Fourth, the trial court did not allow the mayor to testify regarding an incident of alleged police abuse against a Mexican-American youth six months prior to Espino's death. This was not reversible error, however, because testimony regarding this incident was later introduced.

11

Fifth, the court sustained an objection to the testimony of a Mexican-American youth regarding his arrest some time prior to Espino's death. However, the youth testified to some of the details of the arrest before the objection was sustained, and no offer of proof was made regarding this evidence. Fed.R.Evid. 103(a)(2).

12

"The rule in this circuit is that the trial court's rulings on relevancy and materiality of evidence will not be disturbed absent a clear showing of an abuse of discretion." United States v. Brown, 547 F.2d 1264, 1266 (5th Cir. 1977). For the above reasons, we find that the trial court did not abuse its discretion in these evidentiary rulings.

13

In sum, the judgment of the district court must be affirmed. There was sufficient evidence to support the jury findings, and there was no reversible error in any of the evidentiary rulings. The city cannot be held liable under a theory of respondeat superior, and even if it could be, the jury found no tortious conduct for which the city could be held vicariously liable.

14

AFFIRMED.

1

The applicable statutes of the Texas Code of Criminal Procedure are as follows:

14

01. Offense within view

(a) A peace officer or any other person may, without a warrant, arrest an offender when the offense is committed in his presence or within his view, if the offense is one classed as a felony or as an offense against the public peace.

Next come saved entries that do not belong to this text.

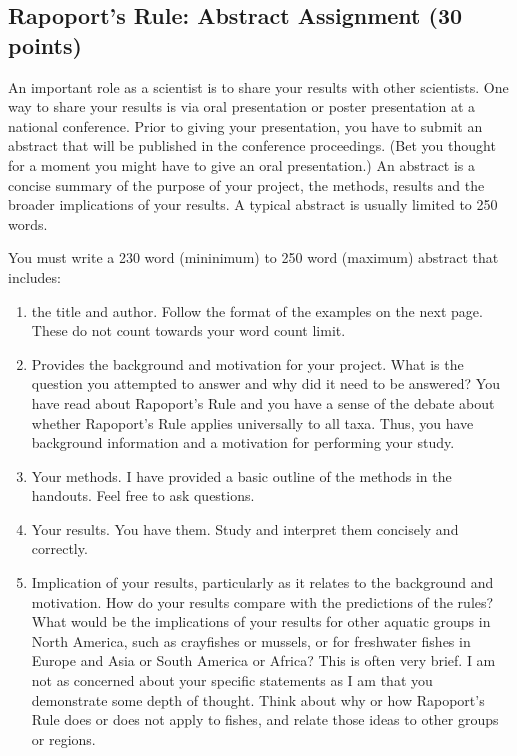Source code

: \documentclass[11pt]{article}
\begin{document}
\thispagestyle{first_page}

\subsection*{Rapoport's Rule: Abstract Assignment (30 points)}

An important role as a scientist is to share your results with other
scientists. One way to share your results is via oral presentation or
poster presentation at a national conference. Prior to giving your
presentation, you have to submit an abstract that will be published in
the conference proceedings. (Bet you thought for a moment you might have
to give an oral presentation.) An abstract is a concise summary of the
purpose of your project, the methods, results and the broader
implications of your results. A typical abstract is usually limited to
250 words.

You must write a 230 word (mininimum) to 250 word (maximum) abstract 
that includes:

\begin{enumerate}
	\item the title and author. Follow the format of the examples on the next page.
	These do not count towards your word count limit.

	\item Provides the background and motivation for your project. What
	is the question you attempted to answer and why did it need to be
	answered? You have read about Rapoport's Rule and you have a sense of
	the debate about whether Rapoport's Rule applies universally to all
	taxa. Thus, you have background information and a motivation for
	performing your study.

	\item Your methods. I have provided a basic outline of the methods
	in the handouts. Feel free to ask questions.

	\item Your results. You have them. Study and interpret them
	concisely and correctly.

	\item Implication of your results, particularly as it relates to
	the background and motivation. How do your results compare with the
	predictions of the rules? What would be the implications of your results
	for other aquatic groups in North America, such as crayfishes or
	mussels, or for freshwater fishes in Europe and Asia or South America or
	Africa? This is often very brief. I am not as concerned about your
	specific statements as I am that you demonstrate some depth of thought.
	Think about why or how Rapoport's Rule does or does not apply to fishes,
	and relate those ideas to other groups or regions.

\end{enumerate}
\end{document}
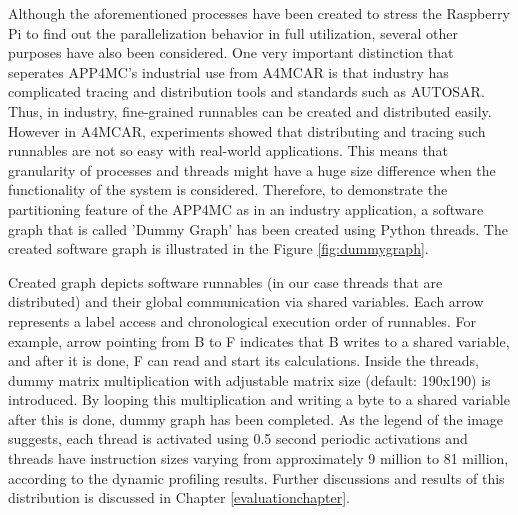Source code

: Although the aforementioned processes have been created to stress the Raspberry Pi to find out the parallelization behavior in full utilization, several other purposes have also been considered. One very important distinction that seperates APP4MC's industrial use from A4MCAR is that industry has complicated tracing and distribution tools and standards such as AUTOSAR. Thus, in industry, fine-grained runnables can be created and distributed easily. However in A4MCAR, experiments showed that distributing and tracing such runnables are not so easy with real-world applications. This means that granularity of processes and threads might have a huge size difference when the functionality of the system is considered. Therefore, to demonstrate the partitioning feature of the APP4MC as in an industry application, a software graph that is called 'Dummy Graph' has been created using Python threads. The created software graph is illustrated in the Figure \ref{fig:dummygraph}.

Created graph depicts software runnables (in our case threads that are distributed) and their global communication via shared variables. Each arrow represents a label access and chronological execution order of runnables. For example, arrow pointing from B to F indicates that B writes to a shared variable, and after it is done, F can read and start its calculations. Inside the threads, dummy matrix multiplication with adjustable matrix size (default: 190x190) is introduced. By looping this multiplication and writing a byte to a shared variable after this is done, dummy graph has been completed. As the legend of the image suggests, each thread is activated using 0.5 second periodic activations and threads have instruction sizes varying from approximately 9 million to 81 million, according to the dynamic profiling results. Further discussions and results of this distribution is discussed in Chapter \ref{evaluationchapter}.

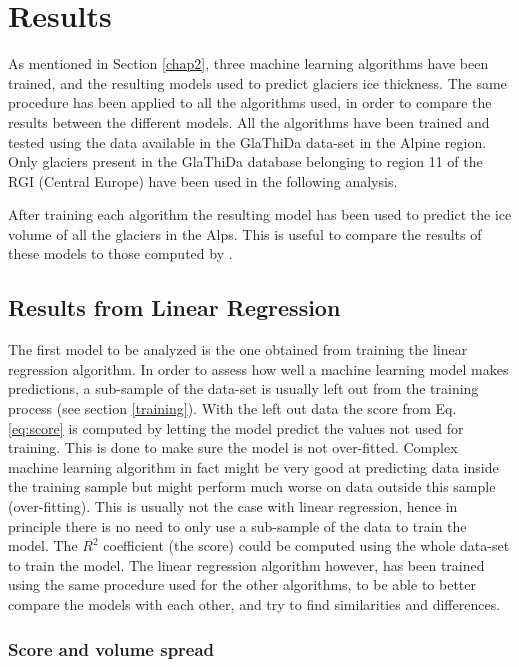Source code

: \chapter{Results}\label{chap3}
\thispagestyle{plain}

As mentioned in Section \ref{chap2}, three machine learning algorithms have been trained, and the resulting models used to predict glaciers ice thickness. The same procedure has been applied to all the algorithms used, in order to compare the results between the different models. 
All the algorithms have been trained and tested using the data available in the GlaThiDa data-set in the Alpine region. Only glaciers present in the GlaThiDa database belonging to region 11 of the RGI (Central Europe) have been used in the following analysis.

After training each algorithm the resulting model has been used to predict the ice volume of all the glaciers in the Alps. This is useful to compare the results of these models to those computed by \citet{Farinotti2019}.

\section{Results from Linear Regression}\label{linear}
The first model to be analyzed is the one obtained from training the linear regression algorithm. In order to assess how well a machine learning model makes predictions, a sub-sample of the data-set is usually left out from the training process (see section \ref{training}). With the left out data the score from Eq. \ref{eq:score} is computed by letting the model predict the values not used for training. This is done to make sure the model is not over-fitted. Complex machine learning algorithm in fact might be very good at predicting data inside the training sample but might perform much worse on data outside this sample (over-fitting). 
This is usually not the case with linear regression, hence in principle there is no need to only use a sub-sample of the data to train the model. The $R^2$ coefficient (the score) could be computed using the whole data-set to train the model. The linear regression algorithm however, has been trained using the same procedure used for the other algorithms, to be able to better compare the models with each other, and try to find similarities and differences.     

\subsection{Score and volume spread}\label{lr-score}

(b) A peace officer may arrest an offender without a warrant for any offense committed in his presence or within his view.

14

03. Authority of peace officers

Any peace officer may arrest, without warrant, persons found in suspicious places and under circumstances which reasonably show that such persons have been guilty of some felony or breach of the peace, or threaten, or are about to commit some offense against the law.

2

Rule 103, Fed. R. Evid., provides in pertinent part:

(a) Effect of erroneous ruling. Error may not be predicated upon a ruling which admits or excludes evidence unless a substantial right of the party is affected, and

(1) Objection. In case the ruling is one admitting evidence, a timely objection or motion to strike appears of record, stating the specific ground of objection, if the specific ground was not apparent from the context; or

(2) Offer of proof. In case the ruling is one excluding evidence, the substance of the evidence was made known to the judge by offer or was apparent from the context within which questions were asked.